§ Task item: Your answer must be the records below, printed exactly.

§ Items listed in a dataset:
[Start of section]
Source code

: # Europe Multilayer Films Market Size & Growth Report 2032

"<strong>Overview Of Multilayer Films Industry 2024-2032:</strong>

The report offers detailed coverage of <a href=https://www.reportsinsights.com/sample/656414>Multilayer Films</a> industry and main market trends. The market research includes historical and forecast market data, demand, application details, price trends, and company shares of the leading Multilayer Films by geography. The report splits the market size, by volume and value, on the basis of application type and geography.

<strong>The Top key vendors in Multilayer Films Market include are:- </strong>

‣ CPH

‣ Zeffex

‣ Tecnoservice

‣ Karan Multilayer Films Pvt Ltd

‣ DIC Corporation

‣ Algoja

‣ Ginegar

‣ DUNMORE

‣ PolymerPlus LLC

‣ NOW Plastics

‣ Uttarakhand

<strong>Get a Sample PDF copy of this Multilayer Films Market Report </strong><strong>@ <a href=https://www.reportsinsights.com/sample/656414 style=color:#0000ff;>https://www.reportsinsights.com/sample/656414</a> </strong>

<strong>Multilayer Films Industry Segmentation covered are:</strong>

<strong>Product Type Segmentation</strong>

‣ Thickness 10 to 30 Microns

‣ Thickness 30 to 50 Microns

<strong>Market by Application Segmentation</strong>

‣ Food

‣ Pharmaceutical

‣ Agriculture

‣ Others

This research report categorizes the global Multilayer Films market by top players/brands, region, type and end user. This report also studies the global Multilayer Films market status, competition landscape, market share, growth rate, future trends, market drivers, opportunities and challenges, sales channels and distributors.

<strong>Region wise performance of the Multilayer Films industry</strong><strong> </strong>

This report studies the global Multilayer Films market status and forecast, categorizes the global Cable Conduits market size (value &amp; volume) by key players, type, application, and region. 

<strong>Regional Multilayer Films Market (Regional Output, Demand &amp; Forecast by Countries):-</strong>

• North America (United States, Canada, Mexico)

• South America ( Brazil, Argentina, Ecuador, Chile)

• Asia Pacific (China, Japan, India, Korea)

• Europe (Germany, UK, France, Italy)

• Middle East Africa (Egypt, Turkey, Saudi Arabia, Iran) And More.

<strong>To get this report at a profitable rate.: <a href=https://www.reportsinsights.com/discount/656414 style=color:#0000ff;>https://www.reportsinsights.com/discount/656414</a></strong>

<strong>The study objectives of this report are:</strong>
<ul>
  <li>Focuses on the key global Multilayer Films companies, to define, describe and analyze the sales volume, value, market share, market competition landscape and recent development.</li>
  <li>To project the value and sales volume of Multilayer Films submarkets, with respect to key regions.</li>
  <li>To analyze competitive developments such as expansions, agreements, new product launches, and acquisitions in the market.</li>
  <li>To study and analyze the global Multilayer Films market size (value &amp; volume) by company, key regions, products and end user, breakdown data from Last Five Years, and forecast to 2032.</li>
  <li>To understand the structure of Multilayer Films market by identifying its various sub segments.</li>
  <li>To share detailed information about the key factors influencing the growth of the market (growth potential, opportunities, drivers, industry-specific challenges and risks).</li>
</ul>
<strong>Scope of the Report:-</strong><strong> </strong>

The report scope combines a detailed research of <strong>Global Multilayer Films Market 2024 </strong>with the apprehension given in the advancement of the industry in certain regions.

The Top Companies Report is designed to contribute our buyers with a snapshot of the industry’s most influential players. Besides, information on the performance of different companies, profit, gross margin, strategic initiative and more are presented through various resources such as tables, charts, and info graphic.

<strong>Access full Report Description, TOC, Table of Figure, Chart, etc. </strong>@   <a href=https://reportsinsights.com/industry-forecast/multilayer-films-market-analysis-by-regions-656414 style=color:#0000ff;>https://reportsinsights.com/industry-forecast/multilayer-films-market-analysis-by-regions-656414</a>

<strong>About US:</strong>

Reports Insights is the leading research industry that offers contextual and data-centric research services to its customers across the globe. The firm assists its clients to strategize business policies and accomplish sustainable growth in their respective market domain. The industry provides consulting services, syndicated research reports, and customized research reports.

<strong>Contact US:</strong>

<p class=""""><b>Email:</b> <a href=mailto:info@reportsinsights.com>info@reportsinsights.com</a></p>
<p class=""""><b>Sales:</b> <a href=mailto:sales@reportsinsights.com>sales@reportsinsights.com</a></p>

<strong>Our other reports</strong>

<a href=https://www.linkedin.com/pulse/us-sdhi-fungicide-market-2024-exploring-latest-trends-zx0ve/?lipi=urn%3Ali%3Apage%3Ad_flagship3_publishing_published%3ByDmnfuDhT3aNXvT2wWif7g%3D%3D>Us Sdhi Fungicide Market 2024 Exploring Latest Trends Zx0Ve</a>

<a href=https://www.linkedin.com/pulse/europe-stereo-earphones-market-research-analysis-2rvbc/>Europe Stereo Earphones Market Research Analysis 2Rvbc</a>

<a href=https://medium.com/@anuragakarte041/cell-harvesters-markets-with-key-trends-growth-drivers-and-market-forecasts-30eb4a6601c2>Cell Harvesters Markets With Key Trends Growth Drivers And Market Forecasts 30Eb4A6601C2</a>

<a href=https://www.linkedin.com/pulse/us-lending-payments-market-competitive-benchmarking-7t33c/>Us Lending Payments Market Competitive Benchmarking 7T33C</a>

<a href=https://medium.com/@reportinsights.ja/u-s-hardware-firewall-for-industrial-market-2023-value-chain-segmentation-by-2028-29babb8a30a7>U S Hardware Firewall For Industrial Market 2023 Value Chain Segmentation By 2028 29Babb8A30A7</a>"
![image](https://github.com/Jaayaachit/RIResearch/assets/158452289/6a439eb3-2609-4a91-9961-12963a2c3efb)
[End of section]
§ Your response:
Source code

: # Europe Multilayer Films Market Size & Growth Report 2032

"<strong>Overview Of Multilayer Films Industry 2024-2032:</strong>

The report offers detailed coverage of <a href=https://www.reportsinsights.com/sample/656414>Multilayer Films</a> industry and main market trends. The market research includes historical and forecast market data, demand, application details, price trends, and company shares of the leading Multilayer Films by geography. The report splits the market size, by volume and value, on the basis of application type and geography.

<strong>The Top key vendors in Multilayer Films Market include are:- </strong>

‣ CPH

‣ Zeffex

‣ Tecnoservice

‣ Karan Multilayer Films Pvt Ltd

‣ DIC Corporation

‣ Algoja

‣ Ginegar

‣ DUNMORE

‣ PolymerPlus LLC

‣ NOW Plastics

‣ Uttarakhand

<strong>Get a Sample PDF copy of this Multilayer Films Market Report </strong><strong>@ <a href=https://www.reportsinsights.com/sample/656414 style=color:#0000ff;>https://www.reportsinsights.com/sample/656414</a> </strong>

<strong>Multilayer Films Industry Segmentation covered are:</strong>

<strong>Product Type Segmentation</strong>

‣ Thickness 10 to 30 Microns

‣ Thickness 30 to 50 Microns

<strong>Market by Application Segmentation</strong>

‣ Food

‣ Pharmaceutical

‣ Agriculture

‣ Others

This research report categorizes the global Multilayer Films market by top players/brands, region, type and end user. This report also studies the global Multilayer Films market status, competition landscape, market share, growth rate, future trends, market drivers, opportunities and challenges, sales channels and distributors.

<strong>Region wise performance of the Multilayer Films industry</strong><strong> </strong>

This report studies the global Multilayer Films market status and forecast, categorizes the global Cable Conduits market size (value &amp; volume) by key players, type, application, and region. 

<strong>Regional Multilayer Films Market (Regional Output, Demand &amp; Forecast by Countries):-</strong>

• North America (United States, Canada, Mexico)

• South America ( Brazil, Argentina, Ecuador, Chile)

• Asia Pacific (China, Japan, India, Korea)

• Europe (Germany, UK, France, Italy)

• Middle East Africa (Egypt, Turkey, Saudi Arabia, Iran) And More.

<strong>To get this report at a profitable rate.: <a href=https://www.reportsinsights.com/discount/656414 style=color:#0000ff;>https://www.reportsinsights.com/discount/656414</a></strong>

<strong>The study objectives of this report are:</strong>
<ul>
  <li>Focuses on the key global Multilayer Films companies, to define, describe and analyze the sales volume, value, market share, market competition landscape and recent development.</li>
  <li>To project the value and sales volume of Multilayer Films submarkets, with respect to key regions.</li>
  <li>To analyze competitive developments such as expansions, agreements, new product launches, and acquisitions in the market.</li>
  <li>To study and analyze the global Multilayer Films market size (value &amp; volume) by company, key regions, products and end user, breakdown data from Last Five Years, and forecast to 2032.</li>
  <li>To understand the structure of Multilayer Films market by identifying its various sub segments.</li>
  <li>To share detailed information about the key factors influencing the growth of the market (growth potential, opportunities, drivers, industry-specific challenges and risks).</li>
</ul>
<strong>Scope of the Report:-</strong><strong> </strong>

The report scope combines a detailed research of <strong>Global Multilayer Films Market 2024 </strong>with the apprehension given in the advancement of the industry in certain regions.

The Top Companies Report is designed to contribute our buyers with a snapshot of the industry’s most influential players. Besides, information on the performance of different companies, profit, gross margin, strategic initiative and more are presented through various resources such as tables, charts, and info graphic.

<strong>Access full Report Description, TOC, Table of Figure, Chart, etc. </strong>@   <a href=https://reportsinsights.com/industry-forecast/multilayer-films-market-analysis-by-regions-656414 style=color:#0000ff;>https://reportsinsights.com/industry-forecast/multilayer-films-market-analysis-by-regions-656414</a>

<strong>About US:</strong>

Reports Insights is the leading research industry that offers contextual and data-centric research services to its customers across the globe. The firm assists its clients to strategize business policies and accomplish sustainable growth in their respective market domain. The industry provides consulting services, syndicated research reports, and customized research reports.

<strong>Contact US:</strong>

<p class=""""><b>Email:</b> <a href=mailto:info@reportsinsights.com>info@reportsinsights.com</a></p>
<p class=""""><b>Sales:</b> <a href=mailto:sales@reportsinsights.com>sales@reportsinsights.com</a></p>

<strong>Our other reports</strong>

<a href=https://www.linkedin.com/pulse/us-sdhi-fungicide-market-2024-exploring-latest-trends-zx0ve/?lipi=urn%3Ali%3Apage%3Ad_flagship3_publishing_published%3ByDmnfuDhT3aNXvT2wWif7g%3D%3D>Us Sdhi Fungicide Market 2024 Exploring Latest Trends Zx0Ve</a>

<a href=https://www.linkedin.com/pulse/europe-stereo-earphones-market-research-analysis-2rvbc/>Europe Stereo Earphones Market Research Analysis 2Rvbc</a>

<a href=https://medium.com/@anuragakarte041/cell-harvesters-markets-with-key-trends-growth-drivers-and-market-forecasts-30eb4a6601c2>Cell Harvesters Markets With Key Trends Growth Drivers And Market Forecasts 30Eb4A6601C2</a>

<a href=https://www.linkedin.com/pulse/us-lending-payments-market-competitive-benchmarking-7t33c/>Us Lending Payments Market Competitive Benchmarking 7T33C</a>

<a href=https://medium.com/@reportinsights.ja/u-s-hardware-firewall-for-industrial-market-2023-value-chain-segmentation-by-2028-29babb8a30a7>U S Hardware Firewall For Industrial Market 2023 Value Chain Segmentation By 2028 29Babb8A30A7</a>"
![image](https://github.com/Jaayaachit/RIResearch/assets/158452289/6a439eb3-2609-4a91-9961-12963a2c3efb)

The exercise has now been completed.